Co.l.mar. hydrophones for neutrino telescope

 In Project

Co.l.mar. supply underwater hydrophones for the Next-Gen neutrino telescope project

KM3NeT, a future European deep-sea research infrastructure, will host a neutrino telescope with a volume of several cubic kilometres at the bottom of the Mediterranean Sea that will open a new window on the Universe.

The telescope will search for neutrinos from distant astrophysical sources like gamma ray busters, supernovae or colliding stars. It will be a powerful tool in the search for dark matter in the Universe. An array of thousands of optical sensors will detect the faint light in the deep sea from charged particles originating from collisions of the neutrinos and the Earth.

The facility will also house instrumentation from Earth and Sea sciences for long term and on-line monitoring of the deep sea environment. It works at the sea bottom at depth of several kilometers.

The selected underwater hydrophone for this project is model DG1330 engineered and manufactured by Co.l.mar. s.r.l. with cooperation of TelesubLanterna. A number of 256 hydrophones were requested.

It consists of a spherical piezo-ceramic element, read-out by an analogue board splitting the signal in two lines with different gains (+46 dB and +26 dB respectively). The two streams are sampled by a stereo 24 bit commercial ADC (Analog to Digital Converter). They are converted into AES protocol using a DIT (Digital Interface Transmitter). All the electronics is encapsulated in a hard epoxy resin molded to the cable and to the ceramic head with an additional polyurethane molding layer. An external stainless steel jacket is used for clamping the hydrophone. The power consumption is less than 100 mA @ 12 Vdc. The hydrophone is designed to accept power supply in a wider range from +9Vdc to +18 Vdc.

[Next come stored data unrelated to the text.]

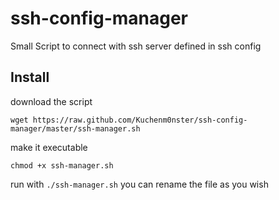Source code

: # ssh-config-manager
 Small Script to connect with ssh server defined in ssh config

## Install
download the script
```
wget https://raw.github.com/Kuchenm0nster/ssh-config-manager/master/ssh-manager.sh
```
make it executable
```
chmod +x ssh-manager.sh
```
run with `./ssh-manager.sh`
you can rename the file as you wish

Two hydrophone productions are available with and without an analogue signal high-pass filtering stage. The filter frequency is 700 Hz, to reject the low frequency ambient sea-noise. The not-filtered version can be also used for acoustic noise monitoring and marine bioacoustics.

The hydrophones are delivered from the company after pressure-crush test at 400 bars (4000 m water equivalent) and shallow water calibration (sensitivity curve vs. frequency at 1 bar). A sub batch of few hydrophones will be also calibrated at high pressure (350 bars).